* _Action item_: Output exactly the lines from the one with "3079.7 examples/sec on cuda:0" to the close of the records below, first and last included.

* _Supplied material_:
*-*-*

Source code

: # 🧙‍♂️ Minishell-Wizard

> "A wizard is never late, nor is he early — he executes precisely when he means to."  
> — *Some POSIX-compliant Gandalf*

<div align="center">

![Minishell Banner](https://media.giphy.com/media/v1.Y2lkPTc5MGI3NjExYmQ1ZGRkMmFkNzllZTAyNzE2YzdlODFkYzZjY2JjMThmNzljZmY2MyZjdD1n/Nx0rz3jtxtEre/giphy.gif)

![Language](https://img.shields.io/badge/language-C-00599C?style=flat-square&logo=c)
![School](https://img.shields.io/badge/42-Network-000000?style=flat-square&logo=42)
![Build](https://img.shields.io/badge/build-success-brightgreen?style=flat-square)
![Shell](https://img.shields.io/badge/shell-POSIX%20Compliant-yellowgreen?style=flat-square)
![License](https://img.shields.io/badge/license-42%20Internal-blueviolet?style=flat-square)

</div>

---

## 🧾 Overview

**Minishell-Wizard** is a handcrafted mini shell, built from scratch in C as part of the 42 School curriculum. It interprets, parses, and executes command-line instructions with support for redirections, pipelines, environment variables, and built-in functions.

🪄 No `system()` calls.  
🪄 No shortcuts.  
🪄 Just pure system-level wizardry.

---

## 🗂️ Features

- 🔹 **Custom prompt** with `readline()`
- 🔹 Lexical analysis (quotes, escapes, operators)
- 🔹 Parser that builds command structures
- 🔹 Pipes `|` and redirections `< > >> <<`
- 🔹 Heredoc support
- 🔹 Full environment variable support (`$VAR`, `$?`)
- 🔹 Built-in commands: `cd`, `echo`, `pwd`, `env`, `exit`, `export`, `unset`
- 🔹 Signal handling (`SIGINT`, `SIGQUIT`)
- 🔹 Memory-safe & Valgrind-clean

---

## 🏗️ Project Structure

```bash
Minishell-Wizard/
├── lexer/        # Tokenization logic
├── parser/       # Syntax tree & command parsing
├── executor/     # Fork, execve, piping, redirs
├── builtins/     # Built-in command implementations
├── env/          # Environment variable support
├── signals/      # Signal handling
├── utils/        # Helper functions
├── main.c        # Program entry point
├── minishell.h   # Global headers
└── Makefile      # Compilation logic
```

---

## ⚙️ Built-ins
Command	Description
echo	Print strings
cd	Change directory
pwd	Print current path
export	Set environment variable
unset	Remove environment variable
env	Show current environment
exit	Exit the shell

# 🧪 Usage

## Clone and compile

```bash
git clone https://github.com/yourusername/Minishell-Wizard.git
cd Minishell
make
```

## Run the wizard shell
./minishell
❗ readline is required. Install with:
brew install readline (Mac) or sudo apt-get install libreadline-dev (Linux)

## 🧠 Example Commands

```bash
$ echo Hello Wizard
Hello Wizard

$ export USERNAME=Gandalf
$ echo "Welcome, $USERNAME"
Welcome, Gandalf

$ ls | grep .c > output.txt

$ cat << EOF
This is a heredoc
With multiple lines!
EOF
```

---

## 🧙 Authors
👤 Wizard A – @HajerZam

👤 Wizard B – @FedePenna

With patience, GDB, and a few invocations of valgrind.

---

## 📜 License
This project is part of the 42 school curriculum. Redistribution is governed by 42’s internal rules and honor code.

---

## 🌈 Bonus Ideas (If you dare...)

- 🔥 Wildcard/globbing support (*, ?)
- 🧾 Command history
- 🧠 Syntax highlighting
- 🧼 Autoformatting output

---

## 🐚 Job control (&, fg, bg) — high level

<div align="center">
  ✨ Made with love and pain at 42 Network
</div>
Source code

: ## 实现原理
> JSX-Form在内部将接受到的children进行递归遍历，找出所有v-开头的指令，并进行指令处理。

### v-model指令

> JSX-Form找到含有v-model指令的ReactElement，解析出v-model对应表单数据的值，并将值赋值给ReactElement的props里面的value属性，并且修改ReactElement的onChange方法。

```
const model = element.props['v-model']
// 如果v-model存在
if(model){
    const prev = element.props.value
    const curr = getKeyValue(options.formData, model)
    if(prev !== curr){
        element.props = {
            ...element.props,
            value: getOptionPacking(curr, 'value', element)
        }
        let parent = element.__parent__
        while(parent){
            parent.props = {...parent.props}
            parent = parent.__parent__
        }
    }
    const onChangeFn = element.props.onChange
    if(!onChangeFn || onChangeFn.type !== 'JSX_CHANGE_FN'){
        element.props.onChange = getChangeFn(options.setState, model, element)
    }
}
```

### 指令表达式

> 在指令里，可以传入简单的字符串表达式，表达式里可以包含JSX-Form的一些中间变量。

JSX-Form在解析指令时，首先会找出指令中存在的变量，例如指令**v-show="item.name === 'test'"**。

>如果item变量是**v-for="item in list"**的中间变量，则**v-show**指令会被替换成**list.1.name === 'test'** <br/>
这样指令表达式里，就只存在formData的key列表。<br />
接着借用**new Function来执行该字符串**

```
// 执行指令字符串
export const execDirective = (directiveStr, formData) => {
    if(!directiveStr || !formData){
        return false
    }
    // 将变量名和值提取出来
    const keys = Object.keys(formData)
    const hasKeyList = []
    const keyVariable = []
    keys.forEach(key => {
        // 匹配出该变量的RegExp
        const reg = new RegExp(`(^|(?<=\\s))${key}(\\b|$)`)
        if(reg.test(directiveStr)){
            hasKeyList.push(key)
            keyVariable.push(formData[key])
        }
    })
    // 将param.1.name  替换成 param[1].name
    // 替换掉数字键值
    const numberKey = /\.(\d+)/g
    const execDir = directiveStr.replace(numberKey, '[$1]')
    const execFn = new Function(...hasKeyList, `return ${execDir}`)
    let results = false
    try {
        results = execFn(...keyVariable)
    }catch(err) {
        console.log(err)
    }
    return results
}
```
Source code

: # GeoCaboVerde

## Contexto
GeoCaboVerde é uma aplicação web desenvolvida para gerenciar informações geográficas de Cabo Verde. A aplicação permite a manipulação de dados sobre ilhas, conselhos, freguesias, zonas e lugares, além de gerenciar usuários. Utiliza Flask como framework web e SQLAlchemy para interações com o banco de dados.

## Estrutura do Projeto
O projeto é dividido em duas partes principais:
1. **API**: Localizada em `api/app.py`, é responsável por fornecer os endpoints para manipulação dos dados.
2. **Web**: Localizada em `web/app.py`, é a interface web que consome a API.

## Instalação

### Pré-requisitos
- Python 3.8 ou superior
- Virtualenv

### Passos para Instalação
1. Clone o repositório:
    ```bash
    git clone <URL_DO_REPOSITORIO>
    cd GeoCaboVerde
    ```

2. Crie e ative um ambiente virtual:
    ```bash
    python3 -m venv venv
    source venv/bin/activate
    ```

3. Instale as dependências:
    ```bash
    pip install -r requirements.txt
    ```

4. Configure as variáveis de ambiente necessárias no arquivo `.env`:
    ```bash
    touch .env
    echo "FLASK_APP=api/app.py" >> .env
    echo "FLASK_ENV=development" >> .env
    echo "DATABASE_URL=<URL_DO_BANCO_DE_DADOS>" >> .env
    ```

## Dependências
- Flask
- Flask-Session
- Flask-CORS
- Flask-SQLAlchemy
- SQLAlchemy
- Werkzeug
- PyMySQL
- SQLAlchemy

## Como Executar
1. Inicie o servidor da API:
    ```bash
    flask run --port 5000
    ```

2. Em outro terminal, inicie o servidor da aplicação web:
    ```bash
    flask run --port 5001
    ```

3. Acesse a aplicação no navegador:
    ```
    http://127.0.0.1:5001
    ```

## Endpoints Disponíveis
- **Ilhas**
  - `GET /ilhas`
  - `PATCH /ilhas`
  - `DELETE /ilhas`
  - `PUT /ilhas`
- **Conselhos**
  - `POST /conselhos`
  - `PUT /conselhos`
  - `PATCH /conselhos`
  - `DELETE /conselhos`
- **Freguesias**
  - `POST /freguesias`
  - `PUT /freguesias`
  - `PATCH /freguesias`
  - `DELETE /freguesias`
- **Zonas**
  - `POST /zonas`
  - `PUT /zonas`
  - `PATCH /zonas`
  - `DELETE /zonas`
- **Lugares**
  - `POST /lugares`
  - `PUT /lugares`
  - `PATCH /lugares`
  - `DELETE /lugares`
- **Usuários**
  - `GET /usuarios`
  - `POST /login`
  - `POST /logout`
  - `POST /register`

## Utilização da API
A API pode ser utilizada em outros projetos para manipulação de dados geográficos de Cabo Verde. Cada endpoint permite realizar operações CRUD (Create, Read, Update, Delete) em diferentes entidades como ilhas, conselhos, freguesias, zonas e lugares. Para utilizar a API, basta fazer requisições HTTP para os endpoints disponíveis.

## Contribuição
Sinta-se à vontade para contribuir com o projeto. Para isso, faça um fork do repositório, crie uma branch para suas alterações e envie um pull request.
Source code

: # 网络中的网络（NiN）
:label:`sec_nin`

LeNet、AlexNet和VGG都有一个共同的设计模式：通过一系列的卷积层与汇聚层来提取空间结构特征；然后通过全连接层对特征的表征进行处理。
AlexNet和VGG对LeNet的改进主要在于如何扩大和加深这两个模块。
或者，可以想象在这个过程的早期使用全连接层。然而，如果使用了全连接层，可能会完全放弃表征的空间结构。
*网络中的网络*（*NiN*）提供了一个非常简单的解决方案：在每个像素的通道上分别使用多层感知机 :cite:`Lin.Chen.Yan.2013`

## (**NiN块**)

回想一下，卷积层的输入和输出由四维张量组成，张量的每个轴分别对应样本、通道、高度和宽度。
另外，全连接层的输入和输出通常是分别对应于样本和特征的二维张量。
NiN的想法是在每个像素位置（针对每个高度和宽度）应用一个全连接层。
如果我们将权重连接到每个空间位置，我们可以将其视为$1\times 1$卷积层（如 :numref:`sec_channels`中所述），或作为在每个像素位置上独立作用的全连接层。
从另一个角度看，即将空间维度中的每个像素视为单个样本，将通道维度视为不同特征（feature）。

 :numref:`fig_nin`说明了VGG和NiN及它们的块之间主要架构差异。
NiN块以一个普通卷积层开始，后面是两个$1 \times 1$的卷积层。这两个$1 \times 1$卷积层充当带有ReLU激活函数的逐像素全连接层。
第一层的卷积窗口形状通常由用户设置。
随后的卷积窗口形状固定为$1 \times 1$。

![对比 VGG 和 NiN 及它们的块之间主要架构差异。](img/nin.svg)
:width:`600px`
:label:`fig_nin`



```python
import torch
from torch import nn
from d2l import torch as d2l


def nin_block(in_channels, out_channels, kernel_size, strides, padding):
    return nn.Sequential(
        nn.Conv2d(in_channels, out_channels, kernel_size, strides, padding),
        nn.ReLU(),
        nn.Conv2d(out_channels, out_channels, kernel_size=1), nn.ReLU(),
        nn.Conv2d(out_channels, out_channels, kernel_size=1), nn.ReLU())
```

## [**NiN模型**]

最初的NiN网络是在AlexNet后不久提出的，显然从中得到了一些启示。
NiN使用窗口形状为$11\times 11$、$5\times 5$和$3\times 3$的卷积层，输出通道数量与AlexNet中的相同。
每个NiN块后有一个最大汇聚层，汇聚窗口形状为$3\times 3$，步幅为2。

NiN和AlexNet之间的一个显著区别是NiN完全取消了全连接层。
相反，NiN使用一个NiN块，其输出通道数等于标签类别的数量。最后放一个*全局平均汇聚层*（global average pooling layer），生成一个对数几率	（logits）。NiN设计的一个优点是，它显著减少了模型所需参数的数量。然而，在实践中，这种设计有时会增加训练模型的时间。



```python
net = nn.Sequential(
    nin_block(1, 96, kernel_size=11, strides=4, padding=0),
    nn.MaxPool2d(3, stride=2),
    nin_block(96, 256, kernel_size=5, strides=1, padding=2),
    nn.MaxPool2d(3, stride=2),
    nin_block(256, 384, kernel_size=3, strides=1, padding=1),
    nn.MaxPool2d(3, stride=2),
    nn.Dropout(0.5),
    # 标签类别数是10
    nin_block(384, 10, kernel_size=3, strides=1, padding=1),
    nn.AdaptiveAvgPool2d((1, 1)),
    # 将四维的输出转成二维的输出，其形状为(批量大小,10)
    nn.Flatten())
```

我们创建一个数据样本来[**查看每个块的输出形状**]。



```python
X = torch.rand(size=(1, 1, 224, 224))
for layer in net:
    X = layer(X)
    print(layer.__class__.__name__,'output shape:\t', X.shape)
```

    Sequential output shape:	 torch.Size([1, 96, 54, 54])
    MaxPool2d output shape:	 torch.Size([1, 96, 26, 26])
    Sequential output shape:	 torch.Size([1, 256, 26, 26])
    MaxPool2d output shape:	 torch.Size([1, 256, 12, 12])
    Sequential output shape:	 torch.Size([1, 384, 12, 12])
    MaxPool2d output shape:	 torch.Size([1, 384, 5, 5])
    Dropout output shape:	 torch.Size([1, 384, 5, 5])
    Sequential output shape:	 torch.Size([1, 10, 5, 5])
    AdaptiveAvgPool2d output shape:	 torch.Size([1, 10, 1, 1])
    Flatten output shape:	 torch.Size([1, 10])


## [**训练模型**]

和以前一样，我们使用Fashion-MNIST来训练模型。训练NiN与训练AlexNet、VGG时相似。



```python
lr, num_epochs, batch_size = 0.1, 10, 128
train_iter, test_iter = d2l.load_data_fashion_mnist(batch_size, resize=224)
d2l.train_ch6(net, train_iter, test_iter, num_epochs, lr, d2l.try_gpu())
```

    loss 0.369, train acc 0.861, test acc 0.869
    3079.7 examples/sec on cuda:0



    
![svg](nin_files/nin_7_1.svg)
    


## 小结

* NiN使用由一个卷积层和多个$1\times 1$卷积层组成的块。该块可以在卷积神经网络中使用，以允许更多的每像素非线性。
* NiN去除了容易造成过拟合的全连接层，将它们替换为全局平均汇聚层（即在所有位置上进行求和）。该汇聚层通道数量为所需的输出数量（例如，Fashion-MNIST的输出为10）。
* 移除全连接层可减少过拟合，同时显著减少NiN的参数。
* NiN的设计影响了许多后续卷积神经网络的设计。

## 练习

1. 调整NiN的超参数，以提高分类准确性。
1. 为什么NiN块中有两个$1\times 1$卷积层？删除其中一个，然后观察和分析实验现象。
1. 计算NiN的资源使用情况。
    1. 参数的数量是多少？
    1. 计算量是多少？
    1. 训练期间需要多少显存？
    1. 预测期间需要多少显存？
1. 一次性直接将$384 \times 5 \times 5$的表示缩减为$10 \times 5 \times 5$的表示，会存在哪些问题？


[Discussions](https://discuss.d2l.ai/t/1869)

*-*-*

* _Problem solution_:
    3079.7 examples/sec on cuda:0



    
![svg](nin_files/nin_7_1.svg)
    


## 小结

* NiN使用由一个卷积层和多个$1\times 1$卷积层组成的块。该块可以在卷积神经网络中使用，以允许更多的每像素非线性。
* NiN去除了容易造成过拟合的全连接层，将它们替换为全局平均汇聚层（即在所有位置上进行求和）。该汇聚层通道数量为所需的输出数量（例如，Fashion-MNIST的输出为10）。
* 移除全连接层可减少过拟合，同时显著减少NiN的参数。
* NiN的设计影响了许多后续卷积神经网络的设计。

## 练习

1. 调整NiN的超参数，以提高分类准确性。
1. 为什么NiN块中有两个$1\times 1$卷积层？删除其中一个，然后观察和分析实验现象。
1. 计算NiN的资源使用情况。
    1. 参数的数量是多少？
    1. 计算量是多少？
    1. 训练期间需要多少显存？
    1. 预测期间需要多少显存？
1. 一次性直接将$384 \times 5 \times 5$的表示缩减为$10 \times 5 \times 5$的表示，会存在哪些问题？


[Discussions](https://discuss.d2l.ai/t/1869)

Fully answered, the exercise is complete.